[HN Gopher] Like diffusion but faster: The Paella model for fast...
___________________________________________________________________
Like diffusion but faster: The Paella model for fast image
generation
Author : webmaven
Score : 72 points
Date : 2023-06-25 13:10 UTC (1 days ago)
(HTM) web link (www.deeplearning.ai)
(TXT) w3m dump (www.deeplearning.ai)
| tehsauce wrote:
| Their main claim of "faster" unfortunately is false.
|
| > Running on an Nvidia A100 GPU, Paella took 0.5 seconds to
| produce a 256x256-pixel image in eight steps, while Stable
| Diffusion took 3.2 seconds
|
| Using the latest methods (torch 2.0 compile, improved schedulers)
| stable diffusion only takes about 1 second to generate a 512x512
| image on an a100 gpu.

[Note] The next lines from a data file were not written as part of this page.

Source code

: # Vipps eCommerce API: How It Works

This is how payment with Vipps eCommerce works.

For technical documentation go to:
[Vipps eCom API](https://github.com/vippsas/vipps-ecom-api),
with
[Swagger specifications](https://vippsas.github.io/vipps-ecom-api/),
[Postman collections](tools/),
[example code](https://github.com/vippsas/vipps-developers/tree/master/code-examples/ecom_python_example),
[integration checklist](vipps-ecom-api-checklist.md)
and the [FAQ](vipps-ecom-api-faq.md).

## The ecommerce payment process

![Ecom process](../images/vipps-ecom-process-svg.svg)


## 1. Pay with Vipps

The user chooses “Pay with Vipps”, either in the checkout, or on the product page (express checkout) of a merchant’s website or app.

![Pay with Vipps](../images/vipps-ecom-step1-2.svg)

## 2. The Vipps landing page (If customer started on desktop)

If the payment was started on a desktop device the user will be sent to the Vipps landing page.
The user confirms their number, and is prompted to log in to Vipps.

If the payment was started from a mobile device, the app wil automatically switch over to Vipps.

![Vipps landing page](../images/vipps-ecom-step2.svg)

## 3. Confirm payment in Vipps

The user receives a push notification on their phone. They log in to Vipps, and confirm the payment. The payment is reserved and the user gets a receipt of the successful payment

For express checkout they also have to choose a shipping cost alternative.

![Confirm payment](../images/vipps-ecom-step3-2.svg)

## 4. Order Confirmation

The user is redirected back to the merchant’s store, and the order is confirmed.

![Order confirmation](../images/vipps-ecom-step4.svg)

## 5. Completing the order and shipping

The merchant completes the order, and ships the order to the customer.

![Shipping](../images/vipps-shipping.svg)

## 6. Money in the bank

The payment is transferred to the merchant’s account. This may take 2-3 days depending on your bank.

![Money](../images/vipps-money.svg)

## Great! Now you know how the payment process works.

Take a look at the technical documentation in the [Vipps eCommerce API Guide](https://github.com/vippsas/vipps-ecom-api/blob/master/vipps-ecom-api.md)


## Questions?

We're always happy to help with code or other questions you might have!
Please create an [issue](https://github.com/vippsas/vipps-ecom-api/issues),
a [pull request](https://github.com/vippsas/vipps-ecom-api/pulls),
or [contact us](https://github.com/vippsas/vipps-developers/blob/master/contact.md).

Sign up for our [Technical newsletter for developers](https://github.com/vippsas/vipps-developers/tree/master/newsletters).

A 256x256 image 1/4 the size presumably
| takes less than half that time.
|
| So the corrected title is "Like diffusion but slightly slower and
| lower quality."
| jeron wrote:
| to add, there's a finetuned version of Stable Diffusion 1.5
| that can output 5 fps for 256x256 (0.2 seconds per image)[0].
| So over 2x faster than Paella at 256x256
|
| [0]:https://www.reddit.com/r/StableDiffusion/comments/z3m97e/mi
| n...
| x3874 wrote:
| Okay, and what has this 'model' to do with paella (patella)?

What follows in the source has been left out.